> [WORK ORDER]
Read through the records below and copy each line that uses the word "xPos".

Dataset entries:
'''

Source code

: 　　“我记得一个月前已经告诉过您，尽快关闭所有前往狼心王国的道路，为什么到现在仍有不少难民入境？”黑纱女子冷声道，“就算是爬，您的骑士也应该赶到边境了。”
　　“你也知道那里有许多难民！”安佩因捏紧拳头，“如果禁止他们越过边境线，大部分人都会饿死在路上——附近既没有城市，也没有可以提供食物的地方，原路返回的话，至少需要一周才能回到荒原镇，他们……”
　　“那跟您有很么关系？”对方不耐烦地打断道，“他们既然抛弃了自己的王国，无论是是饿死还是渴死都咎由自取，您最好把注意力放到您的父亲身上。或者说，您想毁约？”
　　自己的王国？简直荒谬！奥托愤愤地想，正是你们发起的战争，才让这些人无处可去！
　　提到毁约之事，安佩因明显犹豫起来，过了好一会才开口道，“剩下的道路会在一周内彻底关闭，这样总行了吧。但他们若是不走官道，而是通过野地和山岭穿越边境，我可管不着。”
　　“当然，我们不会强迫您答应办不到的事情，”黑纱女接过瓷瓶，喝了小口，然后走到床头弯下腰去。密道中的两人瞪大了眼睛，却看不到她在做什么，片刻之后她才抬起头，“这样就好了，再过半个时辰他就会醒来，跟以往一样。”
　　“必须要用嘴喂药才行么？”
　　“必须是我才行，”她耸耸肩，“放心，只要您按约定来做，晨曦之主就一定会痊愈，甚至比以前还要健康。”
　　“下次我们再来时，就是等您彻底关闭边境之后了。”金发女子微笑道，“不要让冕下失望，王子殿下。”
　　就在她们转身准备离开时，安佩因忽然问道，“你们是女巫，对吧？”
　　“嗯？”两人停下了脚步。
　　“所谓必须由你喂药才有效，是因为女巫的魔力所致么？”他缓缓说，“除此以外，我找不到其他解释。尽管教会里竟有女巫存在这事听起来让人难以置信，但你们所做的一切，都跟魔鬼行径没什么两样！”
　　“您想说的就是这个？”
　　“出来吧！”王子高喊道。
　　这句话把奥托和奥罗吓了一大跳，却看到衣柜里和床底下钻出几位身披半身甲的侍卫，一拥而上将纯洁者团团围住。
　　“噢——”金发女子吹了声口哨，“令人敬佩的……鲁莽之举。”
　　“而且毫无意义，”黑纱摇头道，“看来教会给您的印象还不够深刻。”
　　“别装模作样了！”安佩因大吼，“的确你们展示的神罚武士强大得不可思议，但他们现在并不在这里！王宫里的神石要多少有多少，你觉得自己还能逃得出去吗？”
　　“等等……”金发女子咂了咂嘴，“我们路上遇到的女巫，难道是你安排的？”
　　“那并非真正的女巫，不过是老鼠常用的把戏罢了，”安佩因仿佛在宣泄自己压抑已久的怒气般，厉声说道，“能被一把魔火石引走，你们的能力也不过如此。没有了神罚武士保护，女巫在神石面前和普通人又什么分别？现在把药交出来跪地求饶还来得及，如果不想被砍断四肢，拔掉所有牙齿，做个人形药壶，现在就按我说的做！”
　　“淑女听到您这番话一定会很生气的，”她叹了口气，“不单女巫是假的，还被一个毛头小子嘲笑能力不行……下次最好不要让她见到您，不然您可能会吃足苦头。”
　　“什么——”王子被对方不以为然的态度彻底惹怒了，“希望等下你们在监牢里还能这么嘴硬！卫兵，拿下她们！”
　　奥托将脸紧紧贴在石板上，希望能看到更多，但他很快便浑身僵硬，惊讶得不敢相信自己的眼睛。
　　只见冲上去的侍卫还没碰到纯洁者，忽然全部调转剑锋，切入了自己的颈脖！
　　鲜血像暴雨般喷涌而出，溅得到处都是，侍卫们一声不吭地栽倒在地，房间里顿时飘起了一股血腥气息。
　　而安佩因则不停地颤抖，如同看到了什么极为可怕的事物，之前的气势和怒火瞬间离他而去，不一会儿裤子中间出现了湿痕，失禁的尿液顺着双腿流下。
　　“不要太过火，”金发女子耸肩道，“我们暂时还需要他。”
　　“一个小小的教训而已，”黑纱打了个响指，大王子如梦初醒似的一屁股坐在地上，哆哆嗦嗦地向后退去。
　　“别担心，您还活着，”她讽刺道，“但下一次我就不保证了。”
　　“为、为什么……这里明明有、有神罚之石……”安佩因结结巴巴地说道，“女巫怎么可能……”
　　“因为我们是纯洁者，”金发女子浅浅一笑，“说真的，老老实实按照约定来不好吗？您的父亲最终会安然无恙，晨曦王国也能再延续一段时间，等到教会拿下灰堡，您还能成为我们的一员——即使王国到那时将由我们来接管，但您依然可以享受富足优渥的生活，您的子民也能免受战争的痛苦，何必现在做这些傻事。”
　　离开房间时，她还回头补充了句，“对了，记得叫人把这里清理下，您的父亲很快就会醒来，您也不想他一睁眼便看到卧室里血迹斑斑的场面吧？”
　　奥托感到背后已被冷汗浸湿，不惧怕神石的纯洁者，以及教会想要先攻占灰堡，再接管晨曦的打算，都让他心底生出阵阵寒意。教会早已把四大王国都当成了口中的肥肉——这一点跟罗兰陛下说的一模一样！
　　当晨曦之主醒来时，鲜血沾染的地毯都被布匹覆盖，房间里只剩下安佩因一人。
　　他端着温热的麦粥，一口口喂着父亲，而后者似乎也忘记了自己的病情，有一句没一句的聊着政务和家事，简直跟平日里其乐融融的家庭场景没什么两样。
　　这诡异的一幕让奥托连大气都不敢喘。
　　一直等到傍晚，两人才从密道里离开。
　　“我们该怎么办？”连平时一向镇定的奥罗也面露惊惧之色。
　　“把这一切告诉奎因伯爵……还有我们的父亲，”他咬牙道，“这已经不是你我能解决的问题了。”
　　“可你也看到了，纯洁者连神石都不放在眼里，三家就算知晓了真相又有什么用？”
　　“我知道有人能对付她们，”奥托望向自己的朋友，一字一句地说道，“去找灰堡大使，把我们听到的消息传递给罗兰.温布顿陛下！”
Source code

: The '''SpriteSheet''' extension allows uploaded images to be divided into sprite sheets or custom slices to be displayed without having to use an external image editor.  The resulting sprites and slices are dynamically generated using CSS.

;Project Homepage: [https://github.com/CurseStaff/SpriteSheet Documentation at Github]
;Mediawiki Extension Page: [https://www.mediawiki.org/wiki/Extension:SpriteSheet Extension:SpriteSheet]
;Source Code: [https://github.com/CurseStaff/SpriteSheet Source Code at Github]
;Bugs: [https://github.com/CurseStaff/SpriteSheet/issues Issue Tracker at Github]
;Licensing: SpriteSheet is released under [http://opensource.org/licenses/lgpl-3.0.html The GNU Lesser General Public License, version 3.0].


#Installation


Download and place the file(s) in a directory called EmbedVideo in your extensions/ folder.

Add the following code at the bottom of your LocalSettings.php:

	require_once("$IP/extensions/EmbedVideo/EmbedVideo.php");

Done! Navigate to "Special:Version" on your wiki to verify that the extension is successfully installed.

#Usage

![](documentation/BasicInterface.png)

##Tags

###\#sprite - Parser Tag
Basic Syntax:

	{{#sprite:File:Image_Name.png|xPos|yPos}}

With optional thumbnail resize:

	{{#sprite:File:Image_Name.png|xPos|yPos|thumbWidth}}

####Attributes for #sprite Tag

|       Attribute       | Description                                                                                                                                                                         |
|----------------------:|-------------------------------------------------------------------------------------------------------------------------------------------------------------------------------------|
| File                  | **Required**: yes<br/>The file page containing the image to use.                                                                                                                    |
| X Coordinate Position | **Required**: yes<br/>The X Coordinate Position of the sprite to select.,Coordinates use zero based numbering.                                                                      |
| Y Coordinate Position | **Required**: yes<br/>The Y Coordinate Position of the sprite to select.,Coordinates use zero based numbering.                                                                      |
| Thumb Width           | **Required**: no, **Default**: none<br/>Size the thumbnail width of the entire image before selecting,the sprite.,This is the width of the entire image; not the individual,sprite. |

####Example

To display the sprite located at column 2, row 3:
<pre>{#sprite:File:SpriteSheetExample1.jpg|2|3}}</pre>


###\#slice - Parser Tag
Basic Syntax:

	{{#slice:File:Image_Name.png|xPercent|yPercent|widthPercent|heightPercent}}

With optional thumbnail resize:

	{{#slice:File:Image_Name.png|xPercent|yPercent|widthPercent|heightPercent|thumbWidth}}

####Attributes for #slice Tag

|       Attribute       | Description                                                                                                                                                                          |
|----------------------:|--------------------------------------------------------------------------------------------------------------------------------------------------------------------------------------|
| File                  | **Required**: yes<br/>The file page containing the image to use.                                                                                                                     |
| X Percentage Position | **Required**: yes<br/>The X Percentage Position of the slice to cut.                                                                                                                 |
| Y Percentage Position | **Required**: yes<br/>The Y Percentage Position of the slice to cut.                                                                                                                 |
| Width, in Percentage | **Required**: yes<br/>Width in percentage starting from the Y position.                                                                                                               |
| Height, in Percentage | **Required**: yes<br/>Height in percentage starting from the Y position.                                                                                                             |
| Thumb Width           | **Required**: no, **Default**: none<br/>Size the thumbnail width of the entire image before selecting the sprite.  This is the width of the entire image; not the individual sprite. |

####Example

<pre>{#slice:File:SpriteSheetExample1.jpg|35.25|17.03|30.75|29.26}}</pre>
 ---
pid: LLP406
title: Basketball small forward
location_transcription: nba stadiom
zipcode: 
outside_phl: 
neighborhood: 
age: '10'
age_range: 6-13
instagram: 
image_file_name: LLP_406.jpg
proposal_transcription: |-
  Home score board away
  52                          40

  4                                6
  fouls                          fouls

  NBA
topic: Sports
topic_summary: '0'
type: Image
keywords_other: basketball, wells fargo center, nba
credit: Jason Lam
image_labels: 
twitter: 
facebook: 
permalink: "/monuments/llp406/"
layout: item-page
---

'''

> [FINISHED TASK]
	{{#sprite:File:Image_Name.png|xPos|yPos}}
	{{#sprite:File:Image_Name.png|xPos|yPos|thumbWidth}}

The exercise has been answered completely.